E: It really highlights the fact – and yeah we’d love to play big venues and smash it and to an extent everything is a business; but a lot of venues that put on music they don’t have to be putting on music they don’t have to be helping those bands – but it’s a love for it where huge corporate venues it’s there to make money. I’m sure people work there who love music but at the end of the day it’s business and it’s not a dig but you need the other side of the coin.
L: I saw my first front man bring his own amp on the stage and was like “yes I can do that”.
E: I think it’s necessary and I think it’s good and obviously it would suck if everything was a corporate venue. And the amount of venues that are closing but it’s part of arts and culture and also when I wasn’t at gigs when I was 14/15 I was in a f*****g park drinking cider and smoking cigarettes I mean where would you rather your kids were. It’s bullshit that it requires a week, every f*****g week should be [IVW].

Over the years have you any highlights of venues that have really stuck with you?

L: O’Rileys in Hull is a great IV – the owner has helped us out loads over the years. Leicester The Shed is pretty cool.
E: We played a gig in Sheffield at the Royal Standard and we rocked up and it was your standard pub from the outside it had a little stage in the corner. We said like you know, a gigs a gig then a few people started coming in and everybody there seemed to not be enjoying it – and I remember we started playing and halfway through song 2 I caught Lee’s eye and was taken by surprise but that was really cool.
L: Obviously the Fulford Arms.
E: Yeah first time we’ve headlined it – first time we’ve ever headlined.

Lastly any tips of bands who deserve to take off in 2017 other than yourselves?

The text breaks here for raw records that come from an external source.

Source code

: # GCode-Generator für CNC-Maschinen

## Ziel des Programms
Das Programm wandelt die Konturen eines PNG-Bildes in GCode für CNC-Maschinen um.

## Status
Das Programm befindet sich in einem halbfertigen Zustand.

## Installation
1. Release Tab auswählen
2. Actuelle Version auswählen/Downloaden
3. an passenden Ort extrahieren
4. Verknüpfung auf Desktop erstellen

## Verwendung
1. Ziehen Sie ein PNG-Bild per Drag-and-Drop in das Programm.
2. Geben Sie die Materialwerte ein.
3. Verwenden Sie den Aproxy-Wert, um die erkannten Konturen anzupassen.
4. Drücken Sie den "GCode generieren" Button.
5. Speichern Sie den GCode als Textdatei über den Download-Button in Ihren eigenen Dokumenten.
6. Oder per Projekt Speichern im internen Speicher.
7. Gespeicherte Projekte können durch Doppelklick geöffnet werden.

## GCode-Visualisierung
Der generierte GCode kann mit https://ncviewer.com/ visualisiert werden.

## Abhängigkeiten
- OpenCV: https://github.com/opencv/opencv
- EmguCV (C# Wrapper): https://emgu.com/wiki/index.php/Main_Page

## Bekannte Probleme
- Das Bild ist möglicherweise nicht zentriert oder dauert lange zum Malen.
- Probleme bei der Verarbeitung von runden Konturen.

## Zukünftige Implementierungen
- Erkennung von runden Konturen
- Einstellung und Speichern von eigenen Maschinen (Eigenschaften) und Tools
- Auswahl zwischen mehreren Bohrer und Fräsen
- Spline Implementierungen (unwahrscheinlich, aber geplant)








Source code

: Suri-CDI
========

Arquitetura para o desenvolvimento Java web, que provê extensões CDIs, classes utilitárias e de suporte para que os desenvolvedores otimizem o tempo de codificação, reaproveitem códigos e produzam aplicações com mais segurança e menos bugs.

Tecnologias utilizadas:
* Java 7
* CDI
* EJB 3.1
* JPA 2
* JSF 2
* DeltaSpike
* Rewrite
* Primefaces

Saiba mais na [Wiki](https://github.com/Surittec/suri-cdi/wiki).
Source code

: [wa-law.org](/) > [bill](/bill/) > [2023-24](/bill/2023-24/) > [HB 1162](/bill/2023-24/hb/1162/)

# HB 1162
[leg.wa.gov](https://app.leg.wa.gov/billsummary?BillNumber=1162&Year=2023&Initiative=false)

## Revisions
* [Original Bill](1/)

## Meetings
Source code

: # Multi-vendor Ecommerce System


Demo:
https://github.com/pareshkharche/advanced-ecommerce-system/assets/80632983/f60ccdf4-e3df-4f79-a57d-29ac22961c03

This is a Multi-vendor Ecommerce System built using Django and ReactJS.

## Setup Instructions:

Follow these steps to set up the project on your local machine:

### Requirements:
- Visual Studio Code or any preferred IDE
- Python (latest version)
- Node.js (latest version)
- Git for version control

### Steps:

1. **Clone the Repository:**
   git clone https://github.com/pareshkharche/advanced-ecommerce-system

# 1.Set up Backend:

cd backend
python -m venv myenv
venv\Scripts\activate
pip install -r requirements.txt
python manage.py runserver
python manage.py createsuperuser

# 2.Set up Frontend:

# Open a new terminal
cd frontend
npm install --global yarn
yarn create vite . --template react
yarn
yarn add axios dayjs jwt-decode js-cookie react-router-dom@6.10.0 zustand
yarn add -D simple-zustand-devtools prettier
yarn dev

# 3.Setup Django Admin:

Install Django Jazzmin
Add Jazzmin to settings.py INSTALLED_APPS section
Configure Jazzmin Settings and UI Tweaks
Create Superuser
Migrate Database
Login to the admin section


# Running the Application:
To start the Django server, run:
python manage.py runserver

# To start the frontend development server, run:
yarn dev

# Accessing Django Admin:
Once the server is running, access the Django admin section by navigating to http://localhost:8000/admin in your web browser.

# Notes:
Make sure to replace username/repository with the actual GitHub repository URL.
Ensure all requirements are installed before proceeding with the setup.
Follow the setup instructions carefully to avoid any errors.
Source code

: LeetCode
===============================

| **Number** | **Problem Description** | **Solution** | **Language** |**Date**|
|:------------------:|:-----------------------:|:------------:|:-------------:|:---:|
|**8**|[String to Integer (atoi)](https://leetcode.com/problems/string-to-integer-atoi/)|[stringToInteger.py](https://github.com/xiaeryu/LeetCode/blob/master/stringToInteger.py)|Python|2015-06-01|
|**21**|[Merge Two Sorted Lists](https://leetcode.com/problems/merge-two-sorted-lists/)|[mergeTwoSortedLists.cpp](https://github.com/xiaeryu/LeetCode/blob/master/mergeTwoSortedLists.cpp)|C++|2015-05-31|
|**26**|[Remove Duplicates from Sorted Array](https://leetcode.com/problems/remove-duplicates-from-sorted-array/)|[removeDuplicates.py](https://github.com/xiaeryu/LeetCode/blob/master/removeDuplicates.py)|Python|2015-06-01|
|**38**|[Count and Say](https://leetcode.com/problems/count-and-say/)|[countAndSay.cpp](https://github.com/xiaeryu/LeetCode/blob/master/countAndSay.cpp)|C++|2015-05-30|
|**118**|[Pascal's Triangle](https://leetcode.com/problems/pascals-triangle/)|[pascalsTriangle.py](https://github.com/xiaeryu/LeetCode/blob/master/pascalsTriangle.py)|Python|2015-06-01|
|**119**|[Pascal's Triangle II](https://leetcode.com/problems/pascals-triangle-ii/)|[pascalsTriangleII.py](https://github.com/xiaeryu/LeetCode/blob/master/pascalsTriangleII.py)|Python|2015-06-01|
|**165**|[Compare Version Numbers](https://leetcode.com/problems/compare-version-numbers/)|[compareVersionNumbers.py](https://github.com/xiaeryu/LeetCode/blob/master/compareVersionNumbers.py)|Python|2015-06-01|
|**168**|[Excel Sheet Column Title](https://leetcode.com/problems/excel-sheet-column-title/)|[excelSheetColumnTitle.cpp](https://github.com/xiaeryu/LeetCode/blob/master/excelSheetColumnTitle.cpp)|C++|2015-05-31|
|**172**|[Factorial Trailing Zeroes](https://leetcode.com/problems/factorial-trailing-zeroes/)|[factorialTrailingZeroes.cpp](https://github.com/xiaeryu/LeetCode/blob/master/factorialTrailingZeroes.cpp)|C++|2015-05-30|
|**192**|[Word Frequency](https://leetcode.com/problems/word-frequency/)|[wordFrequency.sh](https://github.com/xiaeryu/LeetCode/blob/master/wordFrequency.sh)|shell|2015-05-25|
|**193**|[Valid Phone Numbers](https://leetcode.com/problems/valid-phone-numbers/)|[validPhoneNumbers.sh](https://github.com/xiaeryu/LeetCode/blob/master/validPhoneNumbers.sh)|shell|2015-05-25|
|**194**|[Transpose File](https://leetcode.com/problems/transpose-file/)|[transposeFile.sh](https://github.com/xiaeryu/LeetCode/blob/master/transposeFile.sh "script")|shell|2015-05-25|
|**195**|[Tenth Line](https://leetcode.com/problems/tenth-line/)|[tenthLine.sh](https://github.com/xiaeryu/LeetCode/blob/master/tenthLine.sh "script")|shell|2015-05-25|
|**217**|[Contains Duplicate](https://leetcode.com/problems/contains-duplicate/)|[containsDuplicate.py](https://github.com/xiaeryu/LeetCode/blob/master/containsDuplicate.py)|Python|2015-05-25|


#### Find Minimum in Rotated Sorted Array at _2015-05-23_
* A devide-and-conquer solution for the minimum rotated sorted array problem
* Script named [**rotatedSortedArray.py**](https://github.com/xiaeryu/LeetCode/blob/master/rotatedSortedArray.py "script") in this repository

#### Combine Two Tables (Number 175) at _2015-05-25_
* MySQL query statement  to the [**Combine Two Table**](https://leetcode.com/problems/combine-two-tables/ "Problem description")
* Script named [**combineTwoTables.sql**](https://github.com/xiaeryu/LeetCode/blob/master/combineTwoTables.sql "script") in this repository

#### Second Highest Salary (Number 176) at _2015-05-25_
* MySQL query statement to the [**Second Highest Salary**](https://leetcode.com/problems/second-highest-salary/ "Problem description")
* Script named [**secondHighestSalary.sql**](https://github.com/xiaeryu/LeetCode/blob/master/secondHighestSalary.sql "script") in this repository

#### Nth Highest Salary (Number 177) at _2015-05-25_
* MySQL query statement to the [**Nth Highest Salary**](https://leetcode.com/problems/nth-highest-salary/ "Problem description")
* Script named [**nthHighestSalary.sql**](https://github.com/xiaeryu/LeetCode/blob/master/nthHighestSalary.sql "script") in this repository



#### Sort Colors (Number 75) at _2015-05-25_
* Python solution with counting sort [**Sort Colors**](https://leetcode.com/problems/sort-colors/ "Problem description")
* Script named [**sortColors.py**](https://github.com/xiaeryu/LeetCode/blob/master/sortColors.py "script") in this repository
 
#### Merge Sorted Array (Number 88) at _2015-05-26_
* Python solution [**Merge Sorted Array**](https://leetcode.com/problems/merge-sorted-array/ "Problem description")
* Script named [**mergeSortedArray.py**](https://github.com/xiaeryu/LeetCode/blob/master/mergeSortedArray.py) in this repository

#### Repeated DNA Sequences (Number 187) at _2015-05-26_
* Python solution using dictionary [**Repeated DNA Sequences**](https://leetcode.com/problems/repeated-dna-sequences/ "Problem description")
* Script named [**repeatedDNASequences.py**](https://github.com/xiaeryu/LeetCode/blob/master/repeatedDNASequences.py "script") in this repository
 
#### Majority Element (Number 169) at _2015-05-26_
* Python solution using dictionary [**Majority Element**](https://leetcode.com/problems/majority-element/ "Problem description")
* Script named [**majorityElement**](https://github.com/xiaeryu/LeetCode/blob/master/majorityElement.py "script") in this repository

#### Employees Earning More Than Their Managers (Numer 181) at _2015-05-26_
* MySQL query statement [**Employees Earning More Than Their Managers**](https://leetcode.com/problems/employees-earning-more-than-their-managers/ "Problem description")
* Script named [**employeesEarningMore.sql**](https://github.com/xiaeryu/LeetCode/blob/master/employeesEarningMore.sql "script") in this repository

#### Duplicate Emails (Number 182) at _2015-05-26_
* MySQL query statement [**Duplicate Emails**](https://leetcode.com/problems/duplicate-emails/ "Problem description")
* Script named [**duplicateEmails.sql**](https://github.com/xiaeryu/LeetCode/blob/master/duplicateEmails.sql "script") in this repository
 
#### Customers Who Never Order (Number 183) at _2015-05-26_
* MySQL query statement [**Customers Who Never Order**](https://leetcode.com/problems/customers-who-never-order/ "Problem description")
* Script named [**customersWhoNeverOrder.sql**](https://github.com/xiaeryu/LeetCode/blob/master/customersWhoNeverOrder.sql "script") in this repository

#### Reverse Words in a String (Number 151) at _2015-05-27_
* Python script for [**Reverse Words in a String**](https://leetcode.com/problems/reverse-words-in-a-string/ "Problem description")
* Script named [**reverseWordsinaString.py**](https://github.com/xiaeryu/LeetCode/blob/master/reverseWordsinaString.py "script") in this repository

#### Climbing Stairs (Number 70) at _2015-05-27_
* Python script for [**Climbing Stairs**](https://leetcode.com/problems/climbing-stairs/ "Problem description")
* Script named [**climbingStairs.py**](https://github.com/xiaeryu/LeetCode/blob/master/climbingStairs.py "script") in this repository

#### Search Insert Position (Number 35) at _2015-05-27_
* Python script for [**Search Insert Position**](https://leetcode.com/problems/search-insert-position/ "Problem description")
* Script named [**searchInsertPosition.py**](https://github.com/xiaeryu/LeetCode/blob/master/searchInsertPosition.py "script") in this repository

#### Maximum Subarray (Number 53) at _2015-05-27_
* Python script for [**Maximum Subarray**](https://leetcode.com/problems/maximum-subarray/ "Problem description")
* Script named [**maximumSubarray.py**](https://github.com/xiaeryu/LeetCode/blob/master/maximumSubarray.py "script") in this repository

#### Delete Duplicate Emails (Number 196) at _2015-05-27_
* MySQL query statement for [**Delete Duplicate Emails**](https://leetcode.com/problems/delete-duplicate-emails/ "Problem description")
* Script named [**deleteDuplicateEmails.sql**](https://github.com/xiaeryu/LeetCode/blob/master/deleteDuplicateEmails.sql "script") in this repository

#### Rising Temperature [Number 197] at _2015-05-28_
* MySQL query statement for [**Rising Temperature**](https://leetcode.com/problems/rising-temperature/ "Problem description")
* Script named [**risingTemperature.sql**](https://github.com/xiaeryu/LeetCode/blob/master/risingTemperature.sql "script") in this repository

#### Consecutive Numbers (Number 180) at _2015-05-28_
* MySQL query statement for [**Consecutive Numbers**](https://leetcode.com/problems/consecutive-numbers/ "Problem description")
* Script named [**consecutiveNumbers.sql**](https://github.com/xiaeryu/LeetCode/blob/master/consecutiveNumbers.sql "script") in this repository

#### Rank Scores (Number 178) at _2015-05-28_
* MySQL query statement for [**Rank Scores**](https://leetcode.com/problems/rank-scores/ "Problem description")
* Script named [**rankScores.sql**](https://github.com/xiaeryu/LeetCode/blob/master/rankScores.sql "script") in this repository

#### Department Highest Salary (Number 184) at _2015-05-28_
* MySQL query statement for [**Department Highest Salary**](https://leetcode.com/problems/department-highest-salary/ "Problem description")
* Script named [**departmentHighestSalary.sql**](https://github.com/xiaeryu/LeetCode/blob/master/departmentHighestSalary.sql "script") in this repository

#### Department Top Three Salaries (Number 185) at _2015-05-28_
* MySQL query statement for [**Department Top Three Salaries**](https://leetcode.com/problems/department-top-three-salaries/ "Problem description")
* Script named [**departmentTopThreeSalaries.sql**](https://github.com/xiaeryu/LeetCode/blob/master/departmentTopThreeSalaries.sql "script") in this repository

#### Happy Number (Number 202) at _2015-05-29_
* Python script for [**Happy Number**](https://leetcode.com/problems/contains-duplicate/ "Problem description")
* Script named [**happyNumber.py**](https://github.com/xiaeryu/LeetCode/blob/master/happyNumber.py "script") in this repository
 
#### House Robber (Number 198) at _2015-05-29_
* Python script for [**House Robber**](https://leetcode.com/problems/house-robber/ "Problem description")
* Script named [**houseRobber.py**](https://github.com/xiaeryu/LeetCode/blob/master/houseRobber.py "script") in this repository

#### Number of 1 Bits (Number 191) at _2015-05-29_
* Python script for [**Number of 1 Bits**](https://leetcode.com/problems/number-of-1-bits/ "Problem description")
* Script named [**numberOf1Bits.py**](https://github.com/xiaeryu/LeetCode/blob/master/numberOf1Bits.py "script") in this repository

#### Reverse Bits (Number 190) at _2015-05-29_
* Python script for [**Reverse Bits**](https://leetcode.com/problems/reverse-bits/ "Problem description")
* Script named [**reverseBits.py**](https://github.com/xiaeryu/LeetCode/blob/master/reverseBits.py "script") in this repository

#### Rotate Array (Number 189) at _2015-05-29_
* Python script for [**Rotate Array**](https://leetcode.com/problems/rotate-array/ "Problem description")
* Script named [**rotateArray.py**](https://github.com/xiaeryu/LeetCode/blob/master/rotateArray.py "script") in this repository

E: We can’t miss out any York band we don’t know really because it’s not fair. Jonny Gill who’s putting on the night tonight, he’s in a band called On the Ropes and he smashes it with them all the time.
L: Larrakia are a band we’ve done a few things with and their drummer produced our singles. Further afield we’ve accidentally done gigs with a band called Nova Hans a few times and they’re incredible
E: They’re a Huddersfield band, they’re a weird prog rock kind of thing. I also really like a band who we have no connection to, nothing to do with us called Dearest and they’re from the South. They’re an emo band but I don’t mean big hair – they’re more sort of like that sort of grunge emo with loads of reverb and delay and they have a great vibe. If I ever get asked that’s who I tend to say.
L: I always say Scholars who I think are the best live band on the circuit.

Thanks so much to the guys – a genuine pleasure and hope to catch up later in the year.